Sorry, no new pics today, barely had time to eat anything.
Final dimensions look like it's about 150' x 100' or so.
Does anyone know if ryegrass is ok for the inside area while I wait on some water.I have bermuda grass seed for the dam.
Tomorrow I hope to get to the outside of the dam. I'll try to take a few new pics tomorrow too.
 
/ new pond #28  
<font color="blue"> Does anyone know if ryegrass is ok for the inside area while I wait on some water. </font>

Interesting concept!
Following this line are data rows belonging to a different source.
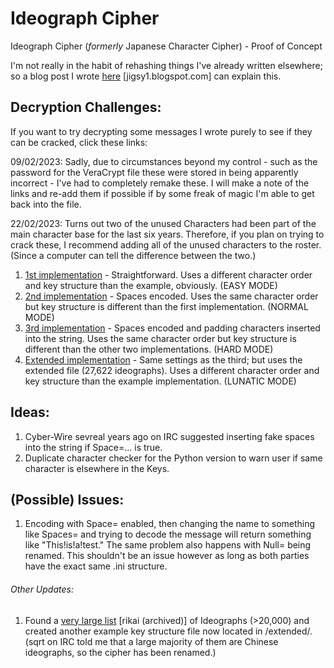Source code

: # Ideograph Cipher
Ideograph Cipher (<i>formerly</i> Japanese Character Cipher) - Proof of Concept

I'm not really in the habit of rehashing things I've already written elsewhere; so a blog post I wrote <a href="https://jigsy1.blogspot.com/2017/12/my-attempt-at-creating-substitution.html">here</a> [jigsy1.blogspot.com] can explain this.

## Decryption Challenges:

If you want to try decrypting some messages I wrote purely to see if they can be cracked, click these links:

09/02/2023: Sadly, due to circumstances beyond my control - such as the password for the VeraCrypt file these were stored in being apparently incorrect - I've had to completely remake these. I will make a note of the links and re-add them if possible if by some freak of magic I'm able to get back into the file.

22/02/2023: Turns out two of the unused Characters had been part of the main character base for the last six years. Therefore, if you plan on trying to crack these, I recommend adding all of the unused characters to the roster. (Since a computer can tell the difference between the two.)

1. <a href="https://github.com/Jigsy1/IdeoCipher/issues/2">1st implementation</a> - Straightforward. Uses a different character order and key structure than the example, obviously. (EASY MODE)
2. <a href="https://github.com/Jigsy1/IdeoCipher/issues/3">2nd implementation</a> - Spaces encoded. Uses the same character order but key structure is different than the first implementation. (NORMAL MODE)
3. <a href="https://github.com/Jigsy1/IdeoCipher/issues/4">3rd implementation</a> - Spaces encoded and padding characters inserted into the string. Uses the same character order but key structure is different than the other two implementations. (HARD MODE)
4. <a href="https://github.com/Jigsy1/IdeoCipher/issues/5">Extended implementation</a> - Same settings as the third; but uses the extended file (27,622 ideographs). Uses a different character order and key structure than the example implementation. (LUNATIC MODE)

## Ideas:

1. Cyber-Wire sevreal years ago on IRC suggested inserting fake spaces into the string if Space=... is true.
2. Duplicate character checker for the Python version to warn user if same character is elsewhere in the Keys.

## (Possible) Issues:
1. Encoding with Space= enabled, then changing the name to something like Spaces= and trying to decode the message will return something like "This!is!a!test." The same problem also happens with Null= being renamed. This shouldn't be an issue however as long as both parties have the exact same .ini structure.

###### Other Updates:
1. Found a <a href="https://archive.is/NhTlU">very large list</a> [rikai (archived)] of Ideographs (>20,000) and created another example key structure file now located in /extended/. (sqrt on IRC told me that a large majority of them are Chinese ideographs, so the cipher has been renamed.)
I had not thought of that, as I have a spring that feeds my pond...are you planning on run off filling the pond?

I heard there is a pond up the road from me that is filled by rain run off only, but there are some steep hills near it to channel the water to it...do you get a lot of rain over your way?
 
/ new pond
  • Thread Starter
#29  
OK, I got some seat time this weekend.
I civilized the picnic area, removed all the loose clay from inside, smoothed things up {somewhat} and seeded the whole thing.
I hope the pond will fill by this fall with rains only. I know of a few spring fed ponds around, but they are the exception here. I have a pretty good hill behind the pond which is directed to drain to it, but I can add "wings" if needed. The dozer guy seemed to think I would get plenty of water by fall.
My ulterior motive for a pond is to water some lawn out of it and keep a few fish hopefully.
Water wells are almost impossible on my place it seems. I bought a DR Hydradrill and drilled three holes hoping to use one for lawn watering, only to come up with nothing. I have tried to get a water well driller to drill one for me, but he has stalled for almost a year now.I consulted a geologist recomended by the driller and he told me that my place was all on "Deese" formation which means "slim to none" as far as well odds go.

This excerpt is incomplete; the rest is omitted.